After hurried conversation, however, the memo was neither read to commissioners nor introduced into the public record. The document reportedly concerned a dispute between Chapman and Louis Dreyfus Property Group, the landlord of Concentrex and of another company Chapman later ran. Why the memo surfaced at such a late stage remains puzzling, though some observers note that Waldron, viewed as a Wyatt supporter, works for the law firm that represents Louis Dreyfus.
Neither Waldron nor Woodworth would discuss details of the executive session, but Waldron denied that he or anyone else had done anything to quash a Chapman appointment. "You're barking up the wrong tree," he says.
Questions about the selection process go back to last fall, when former port executive director Mike Thorne first announced his resignation. At that time, then-commission president Bob Walsh and commissioners Gerry Drummond and Keith Thomson blocked Wyatt's appointment, and Thorne returned on an interim basis.
This year, obstacles to Wyatt's accession began disappearing. Walsh unexpectedly resigned his post in April. Next, Kitzhaber offered Drummond the chairmanship of the Oregon Investment Council, which meant giving up his port commission post. Drummond was replaced by Mary Olson, who is seen as a Wyatt supporter.
Wyatt, however, had formidable competition in the early stages of the selection process, when city commissioners Charlie Hales and Erik Sten, encouraged by port insiders, applied for the job. Despite Hales' experience with transportation projects and Sten's backing from the environmental community, neither made the first cut.
Instead, as the field narrowed to four, Wyatt faced Chapman and two out-of-state port professionals: Ken Krauter of Jacksonville, Fla., and Californian Tay Yoshitani, who later withdrew his application in Portland to head the Port of Oakland.
Krauter was quickly eliminated, which left Wyatt and Chapman. In the wake of the Aug. 7 session, Wyatt's supporters on the commission are reportedly lobbying Chapman's less committed backers. But some port watchers wonder if either candidate can come through the scheduled final vote on Sept. 4 with a solid mandate.

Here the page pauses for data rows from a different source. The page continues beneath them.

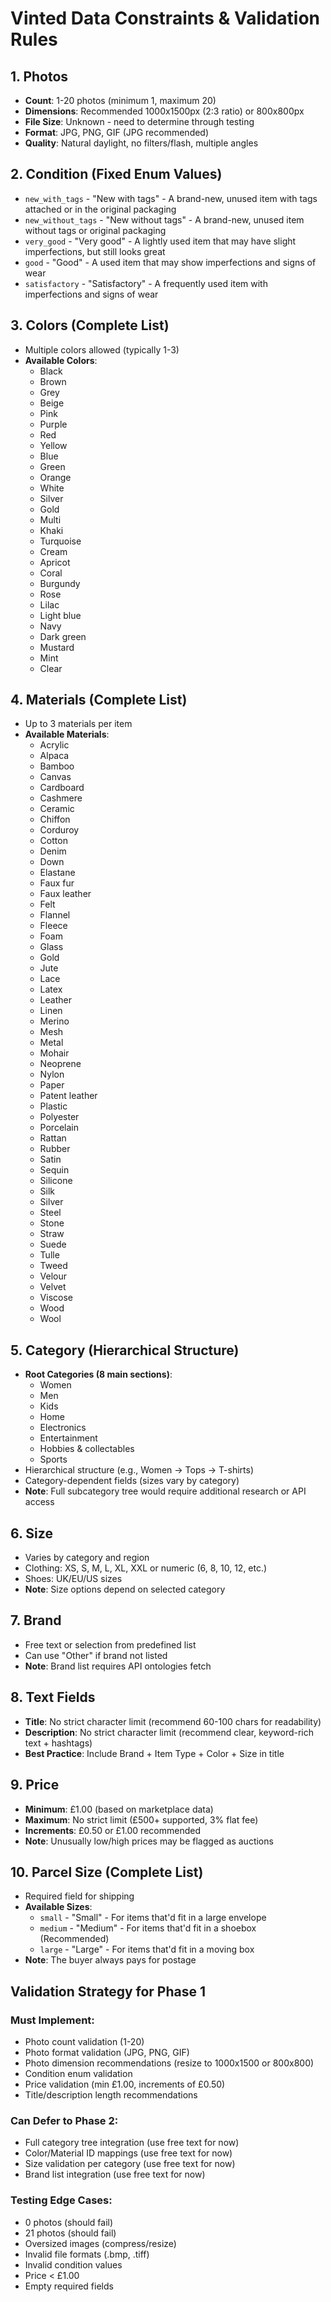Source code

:# Vinted Data Constraints & Validation Rules

## 1. Photos
- **Count**: 1-20 photos (minimum 1, maximum 20)
- **Dimensions**: Recommended 1000x1500px (2:3 ratio) or 800x800px
- **File Size**: Unknown - need to determine through testing
- **Format**: JPG, PNG, GIF (JPG recommended)
- **Quality**: Natural daylight, no filters/flash, multiple angles

## 2. Condition (Fixed Enum Values)
- `new_with_tags` - "New with tags" - A brand-new, unused item with tags attached or in the original packaging
- `new_without_tags` - "New without tags" - A brand-new, unused item without tags or original packaging
- `very_good` - "Very good" - A lightly used item that may have slight imperfections, but still looks great
- `good` - "Good" - A used item that may show imperfections and signs of wear
- `satisfactory` - "Satisfactory" - A frequently used item with imperfections and signs of wear

## 3. Colors (Complete List)
- Multiple colors allowed (typically 1-3)
- **Available Colors**:
  - Black
  - Brown
  - Grey
  - Beige
  - Pink
  - Purple
  - Red
  - Yellow
  - Blue
  - Green
  - Orange
  - White
  - Silver
  - Gold
  - Multi
  - Khaki
  - Turquoise
  - Cream
  - Apricot
  - Coral
  - Burgundy
  - Rose
  - Lilac
  - Light blue
  - Navy
  - Dark green
  - Mustard
  - Mint
  - Clear

## 4. Materials (Complete List)
- Up to 3 materials per item
- **Available Materials**:
  - Acrylic
  - Alpaca
  - Bamboo
  - Canvas
  - Cardboard
  - Cashmere
  - Ceramic
  - Chiffon
  - Corduroy
  - Cotton
  - Denim
  - Down
  - Elastane
  - Faux fur
  - Faux leather
  - Felt
  - Flannel
  - Fleece
  - Foam
  - Glass
  - Gold
  - Jute
  - Lace
  - Latex
  - Leather
  - Linen
  - Merino
  - Mesh
  - Metal
  - Mohair
  - Neoprene
  - Nylon
  - Paper
  - Patent leather
  - Plastic
  - Polyester
  - Porcelain
  - Rattan
  - Rubber
  - Satin
  - Sequin
  - Silicone
  - Silk
  - Silver
  - Steel
  - Stone
  - Straw
  - Suede
  - Tulle
  - Tweed
  - Velour
  - Velvet
  - Viscose
  - Wood
  - Wool

## 5. Category (Hierarchical Structure)
- **Root Categories (8 main sections)**:
  - Women
  - Men
  - Kids
  - Home
  - Electronics
  - Entertainment
  - Hobbies & collectables
  - Sports
- Hierarchical structure (e.g., Women → Tops → T-shirts)
- Category-dependent fields (sizes vary by category)
- **Note**: Full subcategory tree would require additional research or API access

## 6. Size
- Varies by category and region
- Clothing: XS, S, M, L, XL, XXL or numeric (6, 8, 10, 12, etc.)
- Shoes: UK/EU/US sizes
- **Note**: Size options depend on selected category

## 7. Brand
- Free text or selection from predefined list
- Can use "Other" if brand not listed
- **Note**: Brand list requires API ontologies fetch

## 8. Text Fields
- **Title**: No strict character limit (recommend 60-100 chars for readability)
- **Description**: No strict character limit (recommend clear, keyword-rich text + hashtags)
- **Best Practice**: Include Brand + Item Type + Color + Size in title

## 9. Price
- **Minimum**: £1.00 (based on marketplace data)
- **Maximum**: No strict limit (£500+ supported, 3% flat fee)
- **Increments**: £0.50 or £1.00 recommended
- **Note**: Unusually low/high prices may be flagged as auctions

## 10. Parcel Size (Complete List)
- Required field for shipping
- **Available Sizes**:
  - `small` - "Small" - For items that'd fit in a large envelope
  - `medium` - "Medium" - For items that'd fit in a shoebox (Recommended)
  - `large` - "Large" - For items that'd fit in a moving box
- **Note**: The buyer always pays for postage

## Validation Strategy for Phase 1

### Must Implement:
- Photo count validation (1-20)
- Photo format validation (JPG, PNG, GIF)
- Photo dimension recommendations (resize to 1000x1500 or 800x800)
- Condition enum validation
- Price validation (min £1.00, increments of £0.50)
- Title/description length recommendations

### Can Defer to Phase 2:
- Full category tree integration (use free text for now)
- Color/Material ID mappings (use free text for now)
- Size validation per category (use free text for now)
- Brand list integration (use free text for now)

### Testing Edge Cases:
- 0 photos (should fail)
- 21 photos (should fail)
- Oversized images (compress/resize)
- Invalid file formats (.bmp, .tiff)
- Invalid condition values
- Price < £1.00
- Empty required fields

"If they're not careful they're going to wind up with a lame duck," says former port commission president Bob Ames. "What they should do is bag the process and start over again."
Whatever the commission decides, it will be hard to claim that success in one of its goals: to use the selection process to reform the port's image as a secretive club where connections often trump qualifications.
Bill Wyatt, 51, is the son of former U.S. Congressman Wendell Wyatt. Before becoming the governor's chief of staff in 1995, he served as president of the Oregon Business Council and executive director of the Association for Portland Progress.
Matt Chapman, 50, a lifelong Portlander, was a founding partner of Farleigh Wada Witt and was CEO of Concentrex, a publicly traded high-tech firm, from 1993 until 2000.